Has anyone else tried this at all yet?
On 2014/01/02 00:03, Claudio Jeker wrote:
> There is a somewhat critical bug in bgpd which got hit by local friends
> a few weeks ago. The problem is that on session with the graceful restart
> capability stale routes are not properly flushed. This can lead to bad
> FIB entries and black holes. This happens when a router does not reconnect
> before the timeout fires.
>
> As a quick fix disabling the graceful reload capability with
> "announce restart no" will skip the probelmatic code and no stale routes
> will remain. The session must be cleared first before the change becomes
> active.
>
> The proper fix is attached. in short this removes a check for the
> CAPA_GR_FORWARD flag in the timeout and IMSG_SESSION_RESTARTED handler.
> CAPA_GR_RESTARTING is indicating that bgpd is currently doing a graceful
> restart for this neighbor and it is set for any session that must issue
> a flush of stale routes (either after a successful restart or because of
> hitting a timeout or change of configuration). So whenever the SE issues
> an IMSG_SESSION_FLUSH or IMSG_SESSION_RESTARTED message the
> CAPA_GR_RESTARTING flag needs to be cleared.
>
> Please test and/or verify that my logic is now correct.
> --
> :wq Claudio
>
> PS: I'm away for a bit more then a week so I will not be able to answer
> any questions anytime soon.
>
> Index: rde.c
> ===================================================================
> RCS file: /cvs/src/usr.sbin/bgpd/rde.c,v
> retrieving revision 1.326
> diff -u -p -r1.326 rde.c
> --- rde.c 13 Nov 2013 20:41:01 -0000 1.326
> +++ rde.c 1 Jan 2014 02:30:04 -0000
> @@ -3282,6 +3282,7 @@ peer_stale(u_int32_t id, u_int8_t aid)
> return;
> }
>
> + /* flush the now even staler routes out */
> if (peer->staletime[aid])
> peer_flush(peer, aid);
> peer->staletime[aid] = now = time(NULL);
> @@ -3317,7 +3318,14 @@ peer_recv_eor(struct rde_peer *peer, u_i
> {
> peer->prefix_rcvd_eor++;
>
> - /* First notify SE to remove possible race with the timeout. */
> + /*
> + * First notify SE to avert a possible race with the restart timeout.
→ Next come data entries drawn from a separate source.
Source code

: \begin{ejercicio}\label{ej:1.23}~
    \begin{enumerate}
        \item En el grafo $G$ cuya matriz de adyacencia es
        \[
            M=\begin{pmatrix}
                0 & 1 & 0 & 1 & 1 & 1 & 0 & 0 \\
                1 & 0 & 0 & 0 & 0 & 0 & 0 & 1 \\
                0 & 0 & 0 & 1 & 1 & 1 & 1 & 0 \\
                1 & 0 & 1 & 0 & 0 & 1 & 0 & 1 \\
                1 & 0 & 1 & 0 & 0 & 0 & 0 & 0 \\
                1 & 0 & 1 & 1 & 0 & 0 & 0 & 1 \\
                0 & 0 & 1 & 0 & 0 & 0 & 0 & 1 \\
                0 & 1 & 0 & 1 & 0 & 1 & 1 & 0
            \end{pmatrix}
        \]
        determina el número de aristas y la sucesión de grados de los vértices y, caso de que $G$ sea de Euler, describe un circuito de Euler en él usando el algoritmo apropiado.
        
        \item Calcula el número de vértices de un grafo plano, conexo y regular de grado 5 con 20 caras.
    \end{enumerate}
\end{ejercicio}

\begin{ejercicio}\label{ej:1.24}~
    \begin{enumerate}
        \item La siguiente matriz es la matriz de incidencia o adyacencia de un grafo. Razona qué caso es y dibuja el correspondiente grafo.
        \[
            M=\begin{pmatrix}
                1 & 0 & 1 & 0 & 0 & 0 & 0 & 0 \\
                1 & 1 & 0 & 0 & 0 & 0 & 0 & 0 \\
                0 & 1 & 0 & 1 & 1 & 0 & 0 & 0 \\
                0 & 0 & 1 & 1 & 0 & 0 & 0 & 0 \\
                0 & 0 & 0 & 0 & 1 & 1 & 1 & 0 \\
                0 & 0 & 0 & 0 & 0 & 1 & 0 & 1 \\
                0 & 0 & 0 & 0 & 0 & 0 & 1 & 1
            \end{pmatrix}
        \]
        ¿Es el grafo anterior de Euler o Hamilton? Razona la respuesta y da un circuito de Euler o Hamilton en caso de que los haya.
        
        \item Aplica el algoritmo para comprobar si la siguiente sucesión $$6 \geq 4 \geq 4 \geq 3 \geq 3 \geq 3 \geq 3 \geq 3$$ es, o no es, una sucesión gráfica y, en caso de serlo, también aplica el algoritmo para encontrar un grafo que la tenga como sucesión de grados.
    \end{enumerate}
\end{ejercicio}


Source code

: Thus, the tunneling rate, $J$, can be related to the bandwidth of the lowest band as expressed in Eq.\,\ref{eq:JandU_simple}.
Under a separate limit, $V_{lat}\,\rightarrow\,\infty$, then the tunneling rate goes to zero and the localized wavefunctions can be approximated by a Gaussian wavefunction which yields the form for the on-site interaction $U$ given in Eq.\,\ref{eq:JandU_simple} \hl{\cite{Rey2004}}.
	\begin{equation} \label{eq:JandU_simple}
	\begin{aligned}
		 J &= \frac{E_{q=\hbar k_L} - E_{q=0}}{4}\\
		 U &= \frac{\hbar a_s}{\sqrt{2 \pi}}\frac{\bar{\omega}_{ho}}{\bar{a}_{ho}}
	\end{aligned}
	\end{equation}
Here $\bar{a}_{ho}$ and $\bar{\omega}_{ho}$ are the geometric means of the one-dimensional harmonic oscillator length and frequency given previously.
> + * If the timeout fires before this imsg is processed by the SE it will
> + * result in the same operation since the timeout issues a FLUSH which
> + * does the same as the RESTARTED action (flushing stale routes).
> + * The logic in the SE is so that only one of FLUSH or RESTARTED will
> + * be sent back to the RDE and so peer_flush is only called once.
> + */
> if (imsg_compose(ibuf_se, IMSG_SESSION_RESTARTED, peer->conf.id,
> 0, -1, &aid, sizeof(aid)) == -1)
> fatal("imsg_compose error");
> Index: session.c
> ===================================================================
> RCS file: /cvs/src/usr.sbin/bgpd/session.c,v
> retrieving revision 1.333
> diff -u -p -r1.333 session.c
> --- session.c 13 Nov 2013 20:41:01 -0000 1.333
> +++ session.c 1 Jan 2014 02:36:31 -0000
> @@ -1729,12 +1729,11 @@ session_graceful_stop(struct peer *p)
>
> for (i = 0; i < AID_MAX; i++) {
> /*
> - * Only flush if the peer is restarting and the peer indicated
> - * it hold the forwarding state. In all other cases the
> - * session was already flushed when the session came up.
> + * Only flush if the peer is restarting and the timeout fired.
> + * In all other cases the session was already flushed when the
> + * session went down or when the new open message was parsed.
> */
> - if (p->capa.neg.grestart.flags[i] & CAPA_GR_RESTARTING &&
> - p->capa.neg.grestart.flags[i] & CAPA_GR_FORWARD) {
> + if (p->capa.neg.grestart.flags[i] & CAPA_GR_RESTARTING) {
> log_peer_warnx(&p->conf, "graceful restart of %s, "
> "time-out, flushing", aid2str(i));
> if (imsg_compose(ibuf_rde, IMSG_SESSION_FLUSH,
> @@ -2520,12 +2519,16 @@ capa_neg_calc(struct peer *p)
> */
>
> for (i = 0; i < AID_MAX; i++) {
> + int8_t negflags;
> +
> /* disable GR if the AFI/SAFI is not present */
> if (p->capa.peer.grestart.flags[i] & CAPA_GR_PRESENT &&
> p->capa.neg.mp[i] == 0)
> p->capa.peer.grestart.flags[i] = 0; /* disable */
> /* look at current GR state and decide what to do */
> - if (p->capa.neg.grestart.flags[i] & CAPA_GR_RESTARTING) {
> + negflags = p->capa.neg.grestart.flags[i];
> + p->capa.neg.grestart.flags[i] = p->capa.peer.grestart.flags[i];
> + if (negflags & CAPA_GR_RESTARTING) {
> if (!(p->capa.peer.grestart.flags[i] &
> CAPA_GR_FORWARD)) {
> if (imsg_compose(ibuf_rde, IMSG_SESSION_FLUSH,
> @@ -2533,12 +2536,10 @@ capa_neg_calc(struct peer *p)
> return (-1);
> log_peer_warnx(&p->conf, "graceful restart of "
> "%s, not restarted, flushing", aid2str(i));
> - }
> - p->capa.neg.grestart.flags[i] =
> - p->capa.peer.grestart.flags[i] | CAPA_GR_RESTARTING;
> - } else
> - p->capa.neg.grestart.flags[i] =
> - p->capa.peer.grestart.flags[i];
> + } else
> + p->capa.neg.grestart.flags[i] |=
> + CAPA_GR_RESTARTING;
> + }
> }
> p->capa.neg.grestart.timeout = p->capa.peer.grestart.timeout;
> p->capa.neg.grestart.restart = p->capa.peer.grestart.restart;
> @@ -2911,9 +2912,7 @@ session_dispatch_imsg(struct imsgbuf *ib
> if (aid >= AID_MAX)
> fatalx("IMSG_SESSION_RESTARTED: bad AID");
> if (p->capa.neg.grestart.flags[aid] &
> - CAPA_GR_RESTARTING &&
> - p->capa.neg.grestart.flags[aid] &
> - CAPA_GR_FORWARD) {
> + CAPA_GR_RESTARTING) {
> log_peer_warnx(&p->conf,
> "graceful restart of %s finished",
> aid2str(aid));
>